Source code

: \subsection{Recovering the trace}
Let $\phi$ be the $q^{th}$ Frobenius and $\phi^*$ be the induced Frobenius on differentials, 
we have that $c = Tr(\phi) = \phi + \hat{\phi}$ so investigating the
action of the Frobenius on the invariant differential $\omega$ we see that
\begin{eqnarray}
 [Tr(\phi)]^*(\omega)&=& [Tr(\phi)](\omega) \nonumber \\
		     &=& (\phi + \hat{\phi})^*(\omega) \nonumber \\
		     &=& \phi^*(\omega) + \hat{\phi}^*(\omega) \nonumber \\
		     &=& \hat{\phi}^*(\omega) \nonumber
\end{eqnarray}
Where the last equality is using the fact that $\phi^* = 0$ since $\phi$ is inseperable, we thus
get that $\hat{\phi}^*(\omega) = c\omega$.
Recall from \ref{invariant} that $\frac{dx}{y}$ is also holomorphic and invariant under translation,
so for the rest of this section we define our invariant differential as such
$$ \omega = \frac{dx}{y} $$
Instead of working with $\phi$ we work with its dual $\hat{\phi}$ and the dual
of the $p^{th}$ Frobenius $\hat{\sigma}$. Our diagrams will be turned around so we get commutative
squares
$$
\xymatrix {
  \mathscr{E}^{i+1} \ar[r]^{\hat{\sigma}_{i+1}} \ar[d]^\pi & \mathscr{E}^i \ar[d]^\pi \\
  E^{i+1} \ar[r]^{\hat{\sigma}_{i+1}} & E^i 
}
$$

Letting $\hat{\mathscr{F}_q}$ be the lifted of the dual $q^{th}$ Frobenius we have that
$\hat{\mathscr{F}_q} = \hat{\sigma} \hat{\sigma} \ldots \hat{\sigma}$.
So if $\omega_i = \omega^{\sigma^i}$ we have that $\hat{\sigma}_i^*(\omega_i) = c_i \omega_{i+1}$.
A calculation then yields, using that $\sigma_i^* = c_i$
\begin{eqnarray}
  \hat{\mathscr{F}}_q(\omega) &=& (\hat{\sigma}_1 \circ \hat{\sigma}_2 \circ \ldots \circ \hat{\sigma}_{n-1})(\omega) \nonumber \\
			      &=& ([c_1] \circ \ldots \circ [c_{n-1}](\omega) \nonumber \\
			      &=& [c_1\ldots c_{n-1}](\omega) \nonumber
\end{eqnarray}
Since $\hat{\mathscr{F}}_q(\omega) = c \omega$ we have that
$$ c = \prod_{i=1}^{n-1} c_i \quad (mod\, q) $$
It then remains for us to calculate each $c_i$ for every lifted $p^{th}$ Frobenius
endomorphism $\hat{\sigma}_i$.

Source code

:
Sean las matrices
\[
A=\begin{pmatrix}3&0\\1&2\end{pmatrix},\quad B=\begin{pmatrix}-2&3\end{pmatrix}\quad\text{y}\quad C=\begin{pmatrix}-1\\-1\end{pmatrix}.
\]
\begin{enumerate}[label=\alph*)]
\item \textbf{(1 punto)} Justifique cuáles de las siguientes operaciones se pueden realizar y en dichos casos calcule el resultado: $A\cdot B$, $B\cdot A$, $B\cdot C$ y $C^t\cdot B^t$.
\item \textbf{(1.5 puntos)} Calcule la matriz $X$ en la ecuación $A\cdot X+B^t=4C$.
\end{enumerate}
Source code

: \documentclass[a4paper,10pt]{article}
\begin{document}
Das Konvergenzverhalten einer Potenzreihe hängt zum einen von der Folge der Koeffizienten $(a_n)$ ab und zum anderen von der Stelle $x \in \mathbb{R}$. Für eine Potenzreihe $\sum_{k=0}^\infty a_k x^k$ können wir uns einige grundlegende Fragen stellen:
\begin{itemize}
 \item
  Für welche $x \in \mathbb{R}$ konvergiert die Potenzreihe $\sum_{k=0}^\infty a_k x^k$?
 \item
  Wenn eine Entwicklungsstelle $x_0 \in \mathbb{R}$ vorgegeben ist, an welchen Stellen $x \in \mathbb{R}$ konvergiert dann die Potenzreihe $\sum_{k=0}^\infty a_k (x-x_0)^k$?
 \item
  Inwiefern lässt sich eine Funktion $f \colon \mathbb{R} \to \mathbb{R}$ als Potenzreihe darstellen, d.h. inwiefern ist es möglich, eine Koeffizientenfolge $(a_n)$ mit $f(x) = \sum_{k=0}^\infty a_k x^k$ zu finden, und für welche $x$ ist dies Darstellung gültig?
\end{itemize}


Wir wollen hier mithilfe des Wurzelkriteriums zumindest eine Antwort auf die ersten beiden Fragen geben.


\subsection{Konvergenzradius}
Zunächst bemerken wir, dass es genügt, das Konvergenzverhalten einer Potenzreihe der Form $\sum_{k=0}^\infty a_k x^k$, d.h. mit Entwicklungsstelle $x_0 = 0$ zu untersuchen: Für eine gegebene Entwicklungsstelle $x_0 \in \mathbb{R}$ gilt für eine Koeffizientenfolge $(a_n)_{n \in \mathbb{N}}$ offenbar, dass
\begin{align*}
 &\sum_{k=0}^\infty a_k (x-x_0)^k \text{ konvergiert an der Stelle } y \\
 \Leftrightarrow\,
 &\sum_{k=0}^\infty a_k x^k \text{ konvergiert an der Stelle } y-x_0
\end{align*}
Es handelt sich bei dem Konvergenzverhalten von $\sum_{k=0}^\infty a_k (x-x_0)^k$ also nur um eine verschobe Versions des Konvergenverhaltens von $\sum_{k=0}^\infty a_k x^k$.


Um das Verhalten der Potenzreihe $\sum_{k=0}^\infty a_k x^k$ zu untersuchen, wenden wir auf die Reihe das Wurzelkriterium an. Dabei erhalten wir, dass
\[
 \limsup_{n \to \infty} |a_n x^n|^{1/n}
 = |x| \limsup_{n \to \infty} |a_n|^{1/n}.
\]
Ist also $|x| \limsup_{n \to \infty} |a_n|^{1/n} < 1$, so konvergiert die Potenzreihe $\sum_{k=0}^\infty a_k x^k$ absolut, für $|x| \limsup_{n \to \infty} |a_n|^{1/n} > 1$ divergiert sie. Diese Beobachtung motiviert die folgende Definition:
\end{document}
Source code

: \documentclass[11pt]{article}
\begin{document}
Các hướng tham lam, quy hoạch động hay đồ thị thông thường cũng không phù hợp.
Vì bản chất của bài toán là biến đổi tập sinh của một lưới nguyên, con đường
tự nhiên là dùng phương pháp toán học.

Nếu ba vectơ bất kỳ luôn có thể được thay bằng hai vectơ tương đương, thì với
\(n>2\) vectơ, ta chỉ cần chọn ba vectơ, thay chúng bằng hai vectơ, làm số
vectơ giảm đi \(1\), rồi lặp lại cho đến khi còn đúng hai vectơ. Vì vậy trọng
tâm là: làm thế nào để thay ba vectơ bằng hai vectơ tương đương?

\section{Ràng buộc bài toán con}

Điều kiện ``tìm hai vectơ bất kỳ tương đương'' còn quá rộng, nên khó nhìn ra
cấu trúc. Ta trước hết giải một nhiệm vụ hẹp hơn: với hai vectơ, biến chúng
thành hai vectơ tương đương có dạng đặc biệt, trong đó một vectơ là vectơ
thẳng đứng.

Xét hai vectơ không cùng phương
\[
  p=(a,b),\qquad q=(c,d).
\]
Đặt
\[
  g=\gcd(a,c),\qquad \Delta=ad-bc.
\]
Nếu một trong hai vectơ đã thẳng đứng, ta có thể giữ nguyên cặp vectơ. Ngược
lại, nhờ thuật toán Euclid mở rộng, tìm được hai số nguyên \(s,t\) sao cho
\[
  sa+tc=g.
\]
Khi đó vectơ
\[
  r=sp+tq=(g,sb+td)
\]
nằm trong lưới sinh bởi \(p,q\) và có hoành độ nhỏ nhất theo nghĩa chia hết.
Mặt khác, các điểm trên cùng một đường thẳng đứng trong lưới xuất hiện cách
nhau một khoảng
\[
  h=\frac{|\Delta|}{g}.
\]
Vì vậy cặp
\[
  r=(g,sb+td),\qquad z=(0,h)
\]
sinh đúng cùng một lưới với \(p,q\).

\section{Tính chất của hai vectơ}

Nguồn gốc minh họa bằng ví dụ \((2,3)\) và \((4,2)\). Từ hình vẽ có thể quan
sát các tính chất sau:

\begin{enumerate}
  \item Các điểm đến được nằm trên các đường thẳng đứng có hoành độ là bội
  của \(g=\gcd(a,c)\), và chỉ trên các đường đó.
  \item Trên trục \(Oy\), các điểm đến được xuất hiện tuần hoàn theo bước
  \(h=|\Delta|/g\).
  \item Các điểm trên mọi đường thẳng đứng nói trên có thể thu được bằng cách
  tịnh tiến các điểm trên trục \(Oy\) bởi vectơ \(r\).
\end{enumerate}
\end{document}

——

PROBLEM TO WORK ON: Starting at the line above that holds "Instead of working" and ending at the line that holds "([c_1] \circ \ldots", transcribe each line exactly and include no other lines.

RESULT OF THE EXERCISE:
Instead of working with $\phi$ we work with its dual $\hat{\phi}$ and the dual
of the $p^{th}$ Frobenius $\hat{\sigma}$. Our diagrams will be turned around so we get commutative
squares
$$
\xymatrix {
  \mathscr{E}^{i+1} \ar[r]^{\hat{\sigma}_{i+1}} \ar[d]^\pi & \mathscr{E}^i \ar[d]^\pi \\
  E^{i+1} \ar[r]^{\hat{\sigma}_{i+1}} & E^i 
}
$$

Letting $\hat{\mathscr{F}_q}$ be the lifted of the dual $q^{th}$ Frobenius we have that
$\hat{\mathscr{F}_q} = \hat{\sigma} \hat{\sigma} \ldots \hat{\sigma}$.
So if $\omega_i = \omega^{\sigma^i}$ we have that $\hat{\sigma}_i^*(\omega_i) = c_i \omega_{i+1}$.
A calculation then yields, using that $\sigma_i^* = c_i$
\begin{eqnarray}
  \hat{\mathscr{F}}_q(\omega) &=& (\hat{\sigma}_1 \circ \hat{\sigma}_2 \circ \ldots \circ \hat{\sigma}_{n-1})(\omega) \nonumber \\
			      &=& ([c_1] \circ \ldots \circ [c_{n-1}](\omega) \nonumber \\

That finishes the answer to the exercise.